Removing the uterus should also completely treat any adenomyosis-related period pain, but there is no guarantee. If you have any additional causes of pelvic pain (such as endometriosis), this will need to be treated at the same time (e.g. excised during the same keyhole surgery operation at which the hysterectomy is performed).

Surgical excision also allows the diagnosis to be made definitively, in that the uterus can be sent to the laboratory for the pathology doctors to examine under a microscope, thereby confirming the suspected diagnosis.

Conclusion

Adenomyosis is a common cause of both heavy and painful periods, amongst women in their mid-30s to 50s. While it is not cancerous, the symptoms it causes can significantly impact upon women’s quality of life.

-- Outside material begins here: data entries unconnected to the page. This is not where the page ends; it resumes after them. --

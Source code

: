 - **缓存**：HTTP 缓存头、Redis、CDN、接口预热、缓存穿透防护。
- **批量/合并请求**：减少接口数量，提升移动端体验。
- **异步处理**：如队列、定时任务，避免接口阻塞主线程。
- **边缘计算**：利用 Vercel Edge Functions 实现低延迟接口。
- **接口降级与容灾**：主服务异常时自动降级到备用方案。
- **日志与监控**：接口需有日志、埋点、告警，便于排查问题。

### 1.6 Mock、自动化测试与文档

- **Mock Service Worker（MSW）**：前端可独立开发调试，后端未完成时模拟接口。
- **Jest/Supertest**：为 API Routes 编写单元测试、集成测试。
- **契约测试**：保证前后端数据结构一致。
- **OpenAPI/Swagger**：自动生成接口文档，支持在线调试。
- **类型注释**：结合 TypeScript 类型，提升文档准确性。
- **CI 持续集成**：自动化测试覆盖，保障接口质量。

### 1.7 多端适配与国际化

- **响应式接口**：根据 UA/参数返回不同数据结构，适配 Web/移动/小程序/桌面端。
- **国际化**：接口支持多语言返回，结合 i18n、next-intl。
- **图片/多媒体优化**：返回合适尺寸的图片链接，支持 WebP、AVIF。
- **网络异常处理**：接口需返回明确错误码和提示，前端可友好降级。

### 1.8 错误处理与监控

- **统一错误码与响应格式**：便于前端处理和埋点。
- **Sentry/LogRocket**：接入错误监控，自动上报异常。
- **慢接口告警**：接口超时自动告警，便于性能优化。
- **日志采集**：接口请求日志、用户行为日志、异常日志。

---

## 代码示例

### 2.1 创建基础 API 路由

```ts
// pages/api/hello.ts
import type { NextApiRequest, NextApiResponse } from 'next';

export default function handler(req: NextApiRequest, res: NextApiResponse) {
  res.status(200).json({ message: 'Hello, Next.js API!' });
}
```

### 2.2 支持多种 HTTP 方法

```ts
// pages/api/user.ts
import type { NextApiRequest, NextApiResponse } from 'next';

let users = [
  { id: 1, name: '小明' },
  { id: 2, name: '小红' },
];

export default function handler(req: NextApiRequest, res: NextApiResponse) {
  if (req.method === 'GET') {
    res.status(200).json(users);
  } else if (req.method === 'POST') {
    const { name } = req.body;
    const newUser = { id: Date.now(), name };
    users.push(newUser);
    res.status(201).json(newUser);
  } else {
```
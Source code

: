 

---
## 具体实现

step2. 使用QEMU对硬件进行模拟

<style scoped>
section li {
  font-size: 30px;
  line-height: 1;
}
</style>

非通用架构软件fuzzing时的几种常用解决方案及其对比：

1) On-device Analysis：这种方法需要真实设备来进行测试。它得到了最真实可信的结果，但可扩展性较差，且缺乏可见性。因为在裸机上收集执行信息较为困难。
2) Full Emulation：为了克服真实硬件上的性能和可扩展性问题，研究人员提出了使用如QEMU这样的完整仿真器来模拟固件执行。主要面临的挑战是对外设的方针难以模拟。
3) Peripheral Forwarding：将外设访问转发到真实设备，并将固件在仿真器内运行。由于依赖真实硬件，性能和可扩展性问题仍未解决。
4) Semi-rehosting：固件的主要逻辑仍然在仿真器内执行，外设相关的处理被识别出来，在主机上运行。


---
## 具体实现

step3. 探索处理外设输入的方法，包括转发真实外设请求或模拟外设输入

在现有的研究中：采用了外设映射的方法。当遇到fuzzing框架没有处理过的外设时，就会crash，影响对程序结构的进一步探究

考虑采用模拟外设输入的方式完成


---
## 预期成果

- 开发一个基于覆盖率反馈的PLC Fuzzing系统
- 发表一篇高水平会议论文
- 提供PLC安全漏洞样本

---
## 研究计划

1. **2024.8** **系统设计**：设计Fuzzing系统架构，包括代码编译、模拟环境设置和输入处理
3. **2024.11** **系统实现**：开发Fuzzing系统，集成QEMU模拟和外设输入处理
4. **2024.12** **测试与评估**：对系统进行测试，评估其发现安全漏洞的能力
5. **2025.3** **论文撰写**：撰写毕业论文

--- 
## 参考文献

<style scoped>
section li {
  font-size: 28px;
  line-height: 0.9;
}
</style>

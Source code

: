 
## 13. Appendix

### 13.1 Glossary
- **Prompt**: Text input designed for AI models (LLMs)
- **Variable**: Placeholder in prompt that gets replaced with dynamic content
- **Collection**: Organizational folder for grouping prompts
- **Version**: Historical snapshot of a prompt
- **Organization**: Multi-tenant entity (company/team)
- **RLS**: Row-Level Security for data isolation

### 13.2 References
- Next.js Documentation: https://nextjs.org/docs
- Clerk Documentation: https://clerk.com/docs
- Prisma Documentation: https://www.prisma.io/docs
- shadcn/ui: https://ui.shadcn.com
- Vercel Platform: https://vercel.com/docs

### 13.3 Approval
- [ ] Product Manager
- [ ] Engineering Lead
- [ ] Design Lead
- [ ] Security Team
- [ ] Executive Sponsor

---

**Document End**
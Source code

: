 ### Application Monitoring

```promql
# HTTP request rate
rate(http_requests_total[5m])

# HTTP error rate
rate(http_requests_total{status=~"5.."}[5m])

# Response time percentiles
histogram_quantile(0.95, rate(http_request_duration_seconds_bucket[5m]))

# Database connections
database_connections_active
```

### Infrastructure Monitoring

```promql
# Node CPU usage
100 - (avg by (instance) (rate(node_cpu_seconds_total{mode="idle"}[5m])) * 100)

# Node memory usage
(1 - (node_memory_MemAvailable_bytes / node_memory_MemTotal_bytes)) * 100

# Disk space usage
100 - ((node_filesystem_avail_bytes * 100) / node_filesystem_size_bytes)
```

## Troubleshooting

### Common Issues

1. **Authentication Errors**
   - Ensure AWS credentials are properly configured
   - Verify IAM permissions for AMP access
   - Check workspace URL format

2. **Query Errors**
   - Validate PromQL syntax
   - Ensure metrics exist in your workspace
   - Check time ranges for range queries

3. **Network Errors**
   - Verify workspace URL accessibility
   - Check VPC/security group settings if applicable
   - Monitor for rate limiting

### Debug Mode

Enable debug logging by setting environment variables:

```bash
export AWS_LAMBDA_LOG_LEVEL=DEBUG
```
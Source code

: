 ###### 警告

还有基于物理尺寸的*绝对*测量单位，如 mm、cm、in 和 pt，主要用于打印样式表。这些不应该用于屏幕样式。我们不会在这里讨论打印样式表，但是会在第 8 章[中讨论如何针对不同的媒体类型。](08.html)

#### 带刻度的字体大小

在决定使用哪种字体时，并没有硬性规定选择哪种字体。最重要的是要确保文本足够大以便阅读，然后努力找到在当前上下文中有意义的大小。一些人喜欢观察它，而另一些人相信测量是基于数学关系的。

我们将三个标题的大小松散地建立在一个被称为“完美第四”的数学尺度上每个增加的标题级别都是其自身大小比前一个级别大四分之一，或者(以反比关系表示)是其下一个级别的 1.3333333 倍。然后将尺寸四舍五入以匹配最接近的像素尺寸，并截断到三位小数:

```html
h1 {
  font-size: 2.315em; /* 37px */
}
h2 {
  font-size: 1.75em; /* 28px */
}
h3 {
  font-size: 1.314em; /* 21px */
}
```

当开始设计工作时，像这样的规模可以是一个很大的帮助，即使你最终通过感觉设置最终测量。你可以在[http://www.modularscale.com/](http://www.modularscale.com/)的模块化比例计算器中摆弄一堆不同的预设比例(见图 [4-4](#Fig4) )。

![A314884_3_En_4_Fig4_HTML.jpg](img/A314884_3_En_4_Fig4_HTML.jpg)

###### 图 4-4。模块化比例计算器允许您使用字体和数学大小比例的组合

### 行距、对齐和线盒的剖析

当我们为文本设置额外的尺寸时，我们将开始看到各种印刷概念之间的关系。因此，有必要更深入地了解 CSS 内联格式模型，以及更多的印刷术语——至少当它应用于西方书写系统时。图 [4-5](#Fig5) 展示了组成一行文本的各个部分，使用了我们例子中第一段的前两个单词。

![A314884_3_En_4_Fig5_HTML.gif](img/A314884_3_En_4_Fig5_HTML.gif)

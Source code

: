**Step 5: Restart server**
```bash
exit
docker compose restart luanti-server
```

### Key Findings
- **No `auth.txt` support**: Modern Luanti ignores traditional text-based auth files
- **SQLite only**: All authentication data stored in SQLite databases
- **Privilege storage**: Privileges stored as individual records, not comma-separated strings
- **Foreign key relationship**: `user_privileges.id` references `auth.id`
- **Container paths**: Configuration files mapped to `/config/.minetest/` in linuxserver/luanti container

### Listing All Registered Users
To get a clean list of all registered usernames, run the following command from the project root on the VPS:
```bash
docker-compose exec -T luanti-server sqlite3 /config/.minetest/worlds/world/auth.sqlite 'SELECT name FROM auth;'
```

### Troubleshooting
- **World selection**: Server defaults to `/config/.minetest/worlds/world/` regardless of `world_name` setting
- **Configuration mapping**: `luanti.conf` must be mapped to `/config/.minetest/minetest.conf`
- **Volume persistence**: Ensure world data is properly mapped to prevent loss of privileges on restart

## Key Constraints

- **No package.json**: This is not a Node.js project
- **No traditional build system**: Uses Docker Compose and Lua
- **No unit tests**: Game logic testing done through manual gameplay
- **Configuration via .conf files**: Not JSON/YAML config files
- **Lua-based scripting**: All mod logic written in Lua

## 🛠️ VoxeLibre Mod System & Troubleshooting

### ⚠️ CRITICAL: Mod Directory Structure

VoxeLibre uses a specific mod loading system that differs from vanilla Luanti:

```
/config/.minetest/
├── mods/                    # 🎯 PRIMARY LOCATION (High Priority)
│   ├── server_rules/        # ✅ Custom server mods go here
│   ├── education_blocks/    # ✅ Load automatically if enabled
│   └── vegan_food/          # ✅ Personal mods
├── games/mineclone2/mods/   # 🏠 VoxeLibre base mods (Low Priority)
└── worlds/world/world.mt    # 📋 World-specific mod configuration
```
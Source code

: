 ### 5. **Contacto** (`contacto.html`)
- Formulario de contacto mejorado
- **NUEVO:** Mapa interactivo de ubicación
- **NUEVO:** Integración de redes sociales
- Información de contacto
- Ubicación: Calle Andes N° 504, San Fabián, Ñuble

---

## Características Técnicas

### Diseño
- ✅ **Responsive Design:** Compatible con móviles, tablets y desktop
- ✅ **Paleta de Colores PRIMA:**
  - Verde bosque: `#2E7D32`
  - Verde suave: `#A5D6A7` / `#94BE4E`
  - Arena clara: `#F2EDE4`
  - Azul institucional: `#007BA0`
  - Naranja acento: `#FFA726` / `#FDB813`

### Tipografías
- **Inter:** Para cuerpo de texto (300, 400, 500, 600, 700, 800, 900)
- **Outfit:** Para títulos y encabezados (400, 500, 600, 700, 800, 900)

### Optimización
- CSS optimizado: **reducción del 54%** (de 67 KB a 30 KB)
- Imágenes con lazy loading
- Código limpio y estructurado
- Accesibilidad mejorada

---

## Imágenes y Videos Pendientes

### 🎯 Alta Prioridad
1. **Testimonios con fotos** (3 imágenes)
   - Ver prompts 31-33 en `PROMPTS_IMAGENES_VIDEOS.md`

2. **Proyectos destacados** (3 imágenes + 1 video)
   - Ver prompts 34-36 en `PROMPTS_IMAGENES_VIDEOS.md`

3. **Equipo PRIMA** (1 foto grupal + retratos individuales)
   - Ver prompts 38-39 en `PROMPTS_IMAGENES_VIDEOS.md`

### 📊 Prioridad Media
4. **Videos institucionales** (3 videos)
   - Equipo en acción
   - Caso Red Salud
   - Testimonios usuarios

While medications can be taken to try to manage the related symptoms, hysterectomy is the best approach for definitive diagnosis and treatment.

Frequently asked questions (FAQs)

What should I do if I have suspected adenomyosis, but am trying to conceive?

You can try the approaches listed above for symptomatic relief, such as: tranexamic acid; mefenamic acid; over-the-counter pain relief; and iron supplementation. Unfortunately all of the hormonal management options are also contraceptive, so can’t be used if you’re trying to conceive. Obviously hysterectomy precludes future pregnancy.

Can you remove the adenomyosis without removing the whole uterus?

Generally, adenomyosis causes diffuse projections of endometrial tissue that invade into the muscle of the uterus, throughout the whole uterus. Sometimes, an ultrasound report mentions ‘focal’ adenomyosis – i.e. adenomyosis just in one distinct area of the uterine muscle. In other parts of the world (e.g. Europe), some gynaecologists have attempted an ‘adenomyomectomy’ operation, in which just the affected area of uterine muscle is removed. The remaining uterine muscle is then stitched together, and pregnancy attempted. This is an investigational approach: even when performed by the best of surgeons, there is a risk of uterine rupture in future pregnancies. There is very limited evidence to support this approach, and no gynaecologists in Australia perform this operation.

Is ‘endometrial ablation’ an option to treat adenomyosis?

Endometrial ablation is a day procedure (performed under general anaesthetic) in which the lining of the uterus is burnt. While ablation destroys the lining of the uterus, and may help somewhat with heavy periods, it doesn’t cause the underlying problem. Hence, ablation is less likely to be successful in women with adenomyosis, compared to women with heavy periods who don’t have adenomyosis.